In 1989, the Loma Prieta earthquake caused the Cypress Street Viaduct double-deck segment of the Nimitz Freeway I-880 to collapse, killing 42 people. The old freeway segment had passed right through the middle of West Oakland, forming a barrier between West Oakland neighborhoods. Following the earthquake, this section of the Nimitz Freeway was rerouted around the perimeter of West Oakland and rebuilt in 1999. The east span of the San Francisco – Oakland Bay Bridge also suffered damage from the quake when a 50-foot (15 m) section of the upper deck collapsed onto the lower deck; the damaged section was repaired one month after the earthquake. As a result of the earthquake, a significant seismic retrofit was performed on the western span of the Bay Bridge, and the eastern span is scheduled for replacement, with the new span projected to be completed in 2014.
Two underwater tunnels, the Webster and Posey Tubes, connect the main island of Alameda to Downtown Oakland, coming above ground in Chinatown. In addition, the Park Street, Fruitvale, and High Street bridges connect Alameda to East Oakland over the Oakland Estuary.
In the hills, the Leimert Bridge crosses Dimond Canyon, connecting the Oakmore neighborhood to Park Boulevard. The Caldecott Tunnel carries Highway 24 through the Oakland Hills, connecting central Contra Costa County to Oakland. The Caldecott has three bores, with a fourth one planned.
The metropolitan area is served by Bay Area Rapid Transit (BART) from eight convenient stations for Oakland commuters. The system has headquarters in Oakland, with major transfer hubs at MacArthur and Oakland City Center/12th Street stations. BART's headquarters was located in a building above the Lake Merritt Station until 2006, when it relocated to the Kaiser Center over seismic safety concerns.
Public bus service is provided by AC Transit, which was created from the old privately owned Key System. The Alameda / Oakland Ferry operates ferry service from Jack London Square to Alameda, San Francisco, and Angel Island.

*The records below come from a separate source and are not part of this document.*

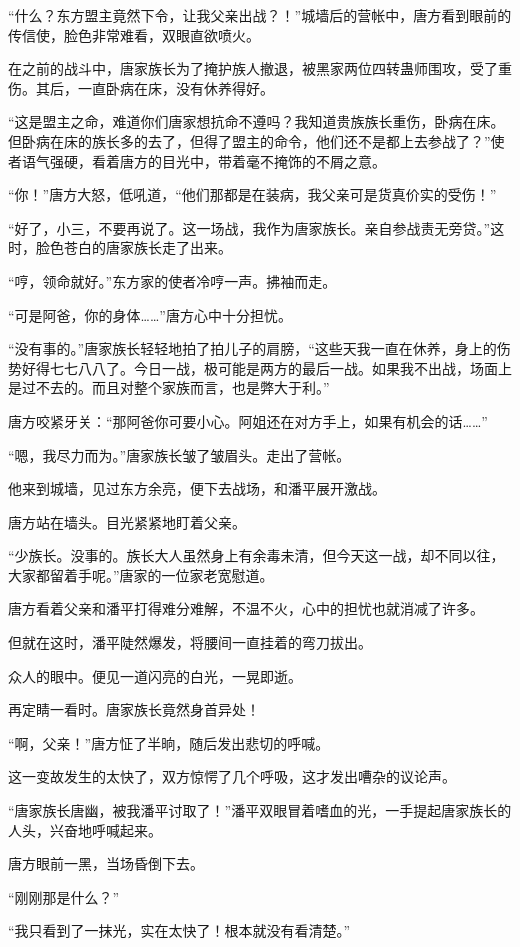 \begin{this_body}
“什么？东方盟主竟然下令，让我父亲出战？！”城墙后的营帐中，唐方看到眼前的传信使，脸色非常难看，双眼直欲喷火。

在之前的战斗中，唐家族长为了掩护族人撤退，被黑家两位四转蛊师围攻，受了重伤。其后，一直卧病在床，没有休养得好。

“这是盟主之命，难道你们唐家想抗命不遵吗？我知道贵族族长重伤，卧病在床。但卧病在床的族长多的去了，但得了盟主的命令，他们还不是都上去参战了？”使者语气强硬，看着唐方的目光中，带着毫不掩饰的不屑之意。

“你！”唐方大怒，低吼道，“他们那都是在装病，我父亲可是货真价实的受伤！”

“好了，小三，不要再说了。这一场战，我作为唐家族长。亲自参战责无旁贷。”这时，脸色苍白的唐家族长走了出来。

“哼，领命就好。”东方家的使者冷哼一声。拂袖而走。

“可是阿爸，你的身体……”唐方心中十分担忧。

“没有事的。”唐家族长轻轻地拍了拍儿子的肩膀，“这些天我一直在休养，身上的伤势好得七七八八了。今日一战，极可能是两方的最后一战。如果我不出战，场面上是过不去的。而且对整个家族而言，也是弊大于利。”

唐方咬紧牙关：“那阿爸你可要小心。阿姐还在对方手上，如果有机会的话……”

“嗯，我尽力而为。”唐家族长皱了皱眉头。走出了营帐。

他来到城墙，见过东方余亮，便下去战场，和潘平展开激战。

唐方站在墙头。目光紧紧地盯着父亲。

“少族长。没事的。族长大人虽然身上有余毒未清，但今天这一战，却不同以往，大家都留着手呢。”唐家的一位家老宽慰道。

唐方看着父亲和潘平打得难分难解，不温不火，心中的担忧也就消减了许多。

但就在这时，潘平陡然爆发，将腰间一直挂着的弯刀拔出。

众人的眼中。便见一道闪亮的白光，一晃即逝。

再定睛一看时。唐家族长竟然身首异处！

“啊，父亲！”唐方怔了半晌，随后发出悲切的呼喊。

这一变故发生的太快了，双方惊愕了几个呼吸，这才发出嘈杂的议论声。

“唐家族长唐幽，被我潘平讨取了！”潘平双眼冒着嗜血的光，一手提起唐家族长的人头，兴奋地呼喊起来。

唐方眼前一黑，当场昏倒下去。

“刚刚那是什么？”

“我只看到了一抹光，实在太快了！根本就没有看清楚。”


\end{this_body}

Oakland is served by the Oakland International Airport, one of three international airports in the San Francisco Bay Area, which is located 4 miles (6 km) south of downtown Oakland. Airlines serving Oakland International provide service to numerous destinations in the United States, as well as Mexico. Serving most low-cost air travelers to other major cities, the airport has proven a popular alternative to San Francisco International, thanks largely to a heavy Southwest Airlines presence, which has been servicing Oakland International since 1989. Right now, it is served by AirBART, which links the airport to the Coliseum BART Station, and a rail connector is tentatively in the works.
Freight service, which consists primarily of moving shipping containers to and from the Port of Oakland, is provided today by Union Pacific Railroad (UP), and to a lesser extent by BNSF Railway (which now shares the tracks of the UP between Richmond and Oakland).
Historically, Oakland was served by several railroads. Besides the transcontinental line of the Southern Pacific, there was also the Santa Fe (whose Oakland terminal was actually in Emeryville), the Western Pacific Railroad (who built a pier adjacent to the SP's), and the Sacramento Northern Railroad (eventually absorbed by the Western Pacific which in turn was absorbed by UP in 1983).